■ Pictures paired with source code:
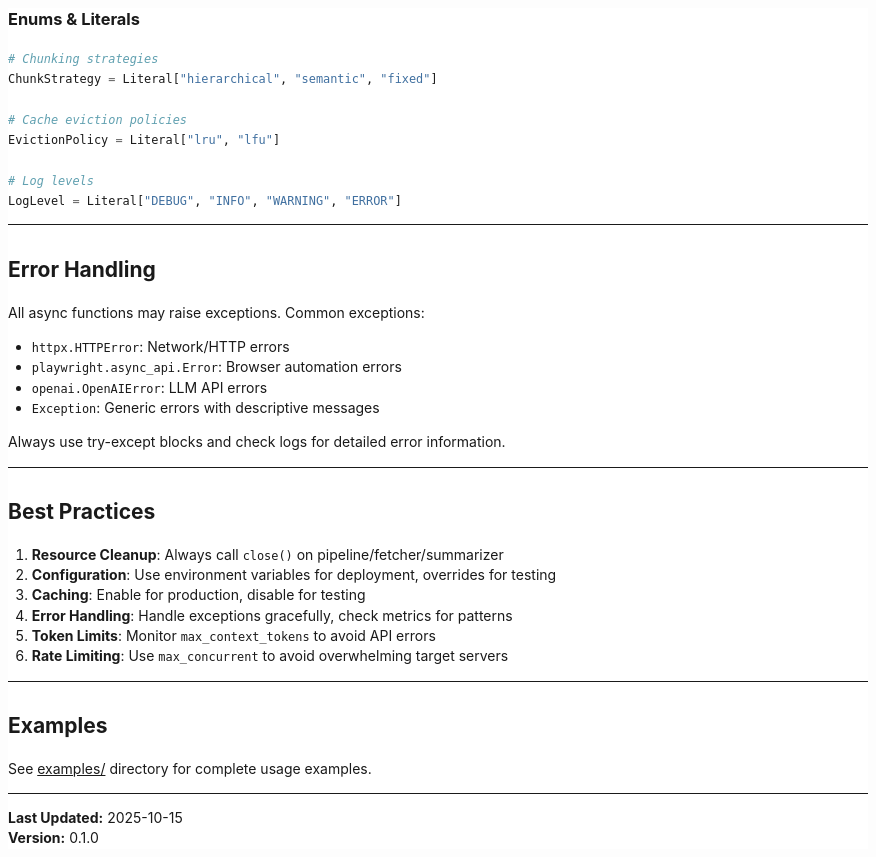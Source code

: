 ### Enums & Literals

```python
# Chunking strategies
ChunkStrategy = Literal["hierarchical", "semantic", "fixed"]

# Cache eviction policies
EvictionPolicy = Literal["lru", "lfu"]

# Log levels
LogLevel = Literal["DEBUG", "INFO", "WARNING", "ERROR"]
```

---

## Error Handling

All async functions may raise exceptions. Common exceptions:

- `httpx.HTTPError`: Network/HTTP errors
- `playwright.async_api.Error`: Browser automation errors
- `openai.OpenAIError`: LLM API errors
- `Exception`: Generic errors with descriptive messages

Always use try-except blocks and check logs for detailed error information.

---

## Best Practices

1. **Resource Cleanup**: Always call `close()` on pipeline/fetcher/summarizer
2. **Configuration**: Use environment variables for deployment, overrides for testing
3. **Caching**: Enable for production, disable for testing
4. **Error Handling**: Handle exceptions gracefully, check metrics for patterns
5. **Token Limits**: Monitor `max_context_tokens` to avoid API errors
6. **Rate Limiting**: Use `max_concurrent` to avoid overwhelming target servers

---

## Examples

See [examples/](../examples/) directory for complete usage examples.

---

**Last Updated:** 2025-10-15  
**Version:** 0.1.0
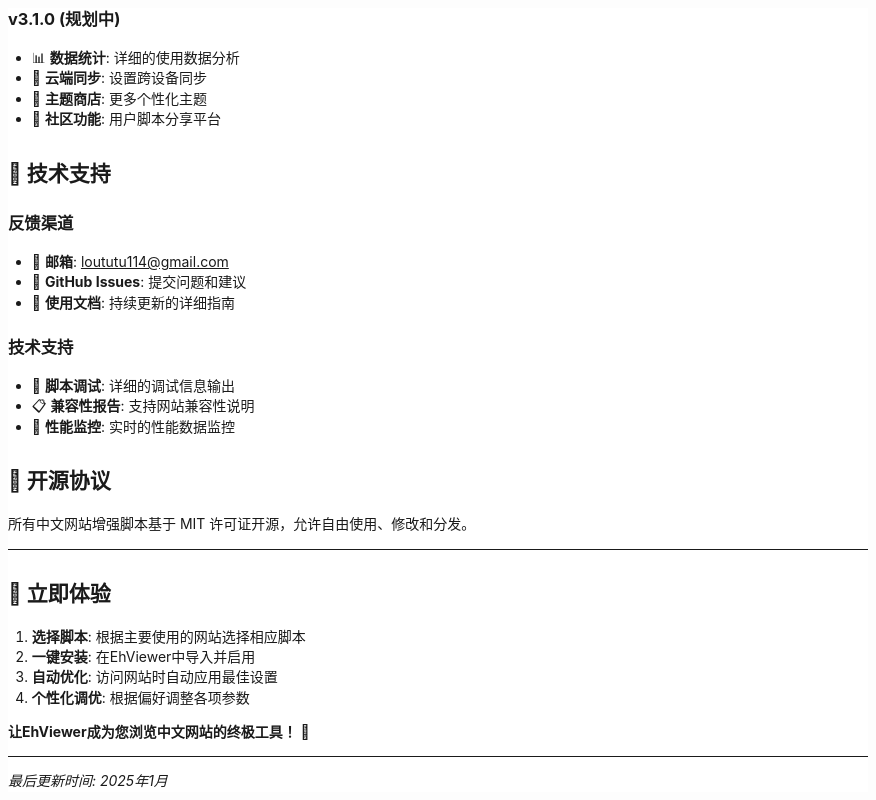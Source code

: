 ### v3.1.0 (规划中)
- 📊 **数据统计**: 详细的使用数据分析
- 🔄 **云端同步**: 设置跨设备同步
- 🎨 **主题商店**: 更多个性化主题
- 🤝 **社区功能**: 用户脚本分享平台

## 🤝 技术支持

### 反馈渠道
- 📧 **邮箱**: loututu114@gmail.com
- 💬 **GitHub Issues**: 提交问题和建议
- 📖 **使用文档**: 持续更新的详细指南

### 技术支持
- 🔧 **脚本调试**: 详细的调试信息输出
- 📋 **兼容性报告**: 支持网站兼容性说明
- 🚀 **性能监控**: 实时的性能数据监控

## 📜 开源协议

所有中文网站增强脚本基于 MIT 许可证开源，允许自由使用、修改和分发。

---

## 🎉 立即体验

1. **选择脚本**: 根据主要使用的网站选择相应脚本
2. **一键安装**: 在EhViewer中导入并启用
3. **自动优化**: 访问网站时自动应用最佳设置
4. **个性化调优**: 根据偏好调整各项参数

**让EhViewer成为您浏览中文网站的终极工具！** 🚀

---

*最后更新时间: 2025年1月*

---

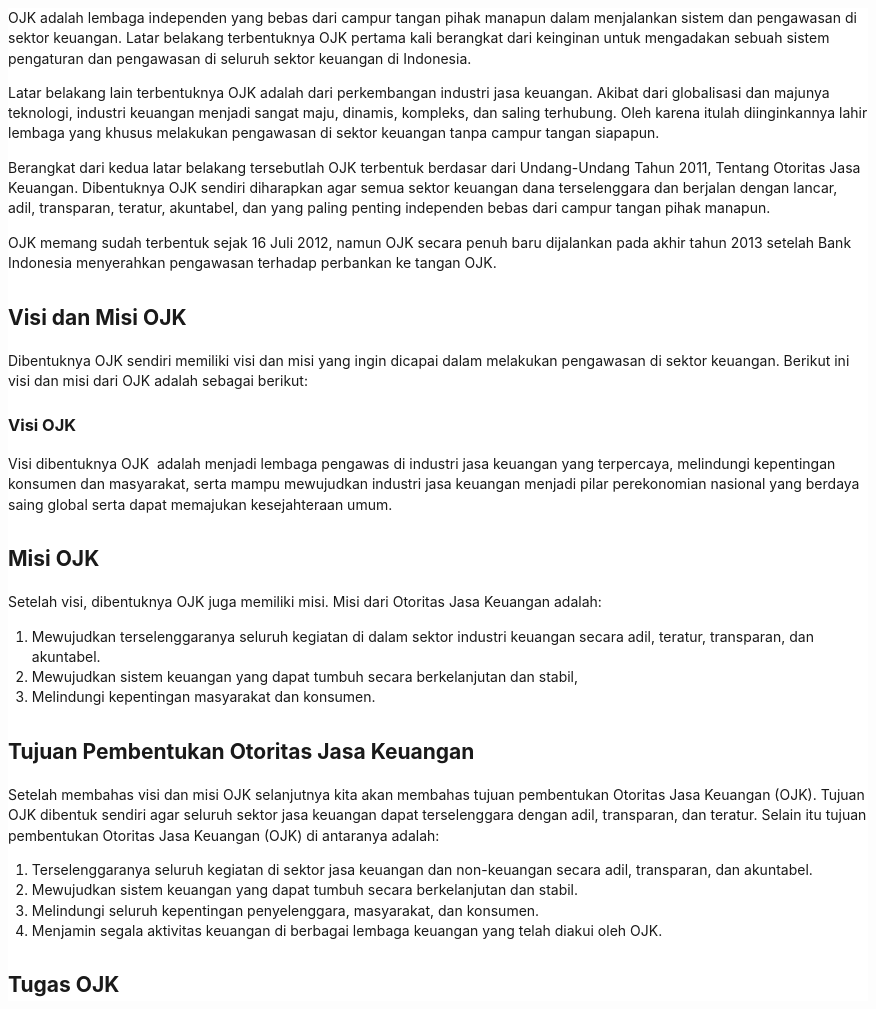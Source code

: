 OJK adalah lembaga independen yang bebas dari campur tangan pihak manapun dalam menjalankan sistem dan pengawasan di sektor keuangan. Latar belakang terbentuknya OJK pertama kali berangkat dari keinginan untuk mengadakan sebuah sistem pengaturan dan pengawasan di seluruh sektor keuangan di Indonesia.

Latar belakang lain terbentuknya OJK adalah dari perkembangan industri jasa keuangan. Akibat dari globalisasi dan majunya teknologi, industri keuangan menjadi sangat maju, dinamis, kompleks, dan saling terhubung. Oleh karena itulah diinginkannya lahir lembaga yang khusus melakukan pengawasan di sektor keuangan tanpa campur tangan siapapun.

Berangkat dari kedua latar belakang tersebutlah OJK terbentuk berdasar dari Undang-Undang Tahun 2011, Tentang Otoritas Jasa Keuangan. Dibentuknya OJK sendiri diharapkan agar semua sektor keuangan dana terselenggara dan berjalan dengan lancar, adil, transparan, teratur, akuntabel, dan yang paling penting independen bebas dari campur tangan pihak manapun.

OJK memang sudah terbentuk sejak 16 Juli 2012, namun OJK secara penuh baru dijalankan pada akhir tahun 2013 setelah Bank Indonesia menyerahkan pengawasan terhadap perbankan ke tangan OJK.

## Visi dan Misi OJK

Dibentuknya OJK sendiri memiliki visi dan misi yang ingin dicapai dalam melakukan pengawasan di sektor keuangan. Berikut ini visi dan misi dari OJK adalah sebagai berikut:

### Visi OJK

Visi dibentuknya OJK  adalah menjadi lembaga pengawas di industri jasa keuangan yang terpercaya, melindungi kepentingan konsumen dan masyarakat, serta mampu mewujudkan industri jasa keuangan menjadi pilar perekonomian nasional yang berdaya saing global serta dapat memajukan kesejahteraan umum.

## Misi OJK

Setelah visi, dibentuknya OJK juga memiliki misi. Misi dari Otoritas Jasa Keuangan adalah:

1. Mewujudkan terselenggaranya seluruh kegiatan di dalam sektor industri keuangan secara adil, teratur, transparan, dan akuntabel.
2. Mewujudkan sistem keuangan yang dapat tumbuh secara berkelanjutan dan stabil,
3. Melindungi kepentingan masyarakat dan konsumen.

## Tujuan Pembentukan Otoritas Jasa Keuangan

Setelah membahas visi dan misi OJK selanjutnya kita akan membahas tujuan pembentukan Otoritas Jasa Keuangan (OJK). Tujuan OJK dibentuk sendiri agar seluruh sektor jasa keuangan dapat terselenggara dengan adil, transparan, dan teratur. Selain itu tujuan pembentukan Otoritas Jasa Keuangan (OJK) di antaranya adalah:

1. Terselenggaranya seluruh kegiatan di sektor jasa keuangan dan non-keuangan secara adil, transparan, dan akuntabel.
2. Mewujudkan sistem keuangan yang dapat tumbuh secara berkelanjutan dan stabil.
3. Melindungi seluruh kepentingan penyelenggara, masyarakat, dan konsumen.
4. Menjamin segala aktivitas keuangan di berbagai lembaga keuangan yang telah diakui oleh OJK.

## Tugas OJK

==

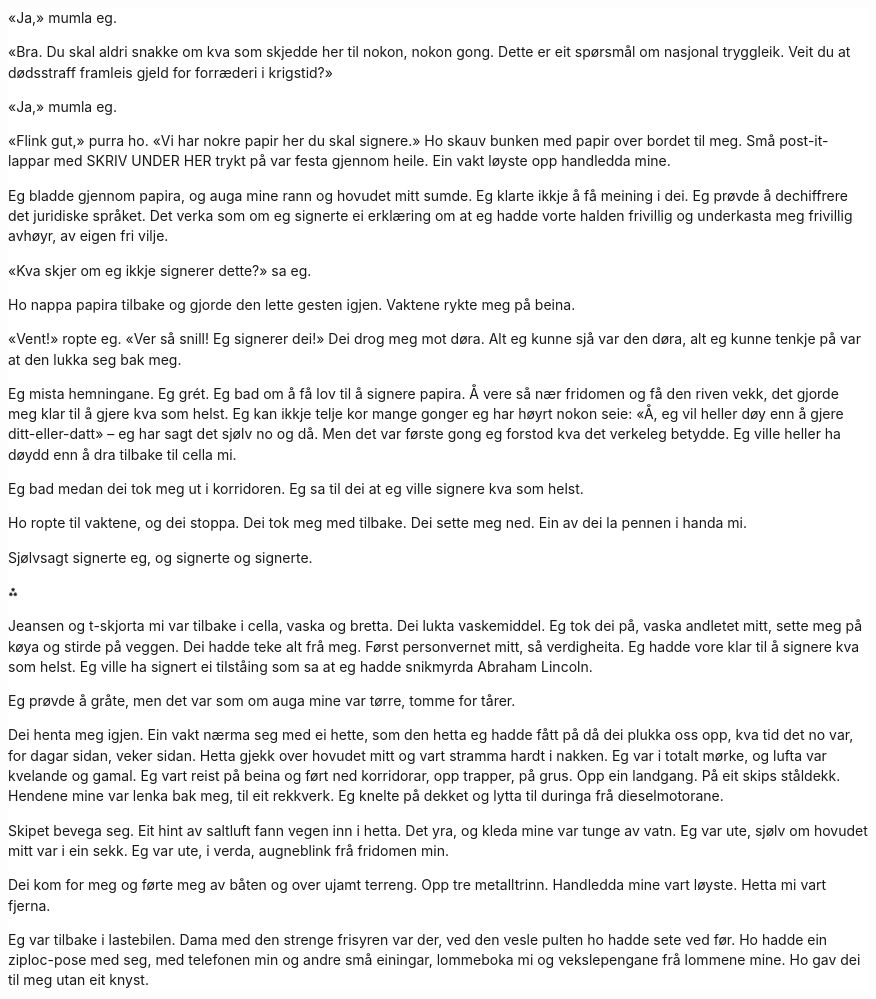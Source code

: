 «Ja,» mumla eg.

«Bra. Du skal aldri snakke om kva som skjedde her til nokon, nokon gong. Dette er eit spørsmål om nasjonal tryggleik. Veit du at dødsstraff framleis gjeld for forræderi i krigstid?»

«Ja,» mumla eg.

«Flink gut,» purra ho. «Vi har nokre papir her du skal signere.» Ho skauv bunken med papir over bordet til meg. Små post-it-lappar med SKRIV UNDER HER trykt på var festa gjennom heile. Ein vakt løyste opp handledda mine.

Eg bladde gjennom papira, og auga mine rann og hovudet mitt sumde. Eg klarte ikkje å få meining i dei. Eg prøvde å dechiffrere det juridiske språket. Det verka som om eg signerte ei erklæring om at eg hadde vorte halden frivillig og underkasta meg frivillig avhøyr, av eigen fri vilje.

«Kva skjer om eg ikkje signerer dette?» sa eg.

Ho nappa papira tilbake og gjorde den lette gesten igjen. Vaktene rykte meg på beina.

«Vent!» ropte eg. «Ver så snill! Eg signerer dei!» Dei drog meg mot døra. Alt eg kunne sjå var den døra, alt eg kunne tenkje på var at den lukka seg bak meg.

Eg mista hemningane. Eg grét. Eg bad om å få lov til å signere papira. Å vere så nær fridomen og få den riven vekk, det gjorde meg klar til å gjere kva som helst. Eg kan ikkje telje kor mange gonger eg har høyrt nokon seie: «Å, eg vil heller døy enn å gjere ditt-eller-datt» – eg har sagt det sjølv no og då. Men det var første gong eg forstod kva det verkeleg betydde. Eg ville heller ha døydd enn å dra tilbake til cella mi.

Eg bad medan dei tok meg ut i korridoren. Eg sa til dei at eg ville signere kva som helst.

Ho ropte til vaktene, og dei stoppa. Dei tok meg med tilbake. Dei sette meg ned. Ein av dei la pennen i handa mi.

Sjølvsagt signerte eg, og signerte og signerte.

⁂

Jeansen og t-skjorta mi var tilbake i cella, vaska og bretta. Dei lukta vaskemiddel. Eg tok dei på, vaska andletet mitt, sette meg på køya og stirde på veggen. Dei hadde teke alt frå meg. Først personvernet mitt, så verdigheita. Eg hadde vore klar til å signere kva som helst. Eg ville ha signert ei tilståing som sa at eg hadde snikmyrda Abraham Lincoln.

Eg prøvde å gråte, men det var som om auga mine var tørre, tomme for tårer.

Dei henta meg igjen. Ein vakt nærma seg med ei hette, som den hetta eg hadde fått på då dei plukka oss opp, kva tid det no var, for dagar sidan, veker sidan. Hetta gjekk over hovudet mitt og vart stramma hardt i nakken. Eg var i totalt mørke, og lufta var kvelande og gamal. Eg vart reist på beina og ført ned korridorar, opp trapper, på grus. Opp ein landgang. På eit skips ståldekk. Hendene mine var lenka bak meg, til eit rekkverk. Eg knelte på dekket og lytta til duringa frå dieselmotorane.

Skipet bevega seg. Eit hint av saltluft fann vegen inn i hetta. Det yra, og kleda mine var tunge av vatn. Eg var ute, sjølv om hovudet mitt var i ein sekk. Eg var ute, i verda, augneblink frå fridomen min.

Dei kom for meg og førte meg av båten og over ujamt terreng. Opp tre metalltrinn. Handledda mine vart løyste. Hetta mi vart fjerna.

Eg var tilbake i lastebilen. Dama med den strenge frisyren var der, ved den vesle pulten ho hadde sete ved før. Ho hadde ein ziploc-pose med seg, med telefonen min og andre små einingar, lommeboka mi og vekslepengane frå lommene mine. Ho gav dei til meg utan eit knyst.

■ ASSIGNMENT:
Out of the data above, set down the lines from the one with "### Visi OJK" to the one with "## Tujuan Pembentukan Otoritas Jasa Keuangan", both included, exactly as written and with no additions.

■ EXERCISE ANSWER:
### Visi OJK

Visi dibentuknya OJK  adalah menjadi lembaga pengawas di industri jasa keuangan yang terpercaya, melindungi kepentingan konsumen dan masyarakat, serta mampu mewujudkan industri jasa keuangan menjadi pilar perekonomian nasional yang berdaya saing global serta dapat memajukan kesejahteraan umum.

## Misi OJK

Setelah visi, dibentuknya OJK juga memiliki misi. Misi dari Otoritas Jasa Keuangan adalah:

1. Mewujudkan terselenggaranya seluruh kegiatan di dalam sektor industri keuangan secara adil, teratur, transparan, dan akuntabel.
2. Mewujudkan sistem keuangan yang dapat tumbuh secara berkelanjutan dan stabil,
3. Melindungi kepentingan masyarakat dan konsumen.

## Tujuan Pembentukan Otoritas Jasa Keuangan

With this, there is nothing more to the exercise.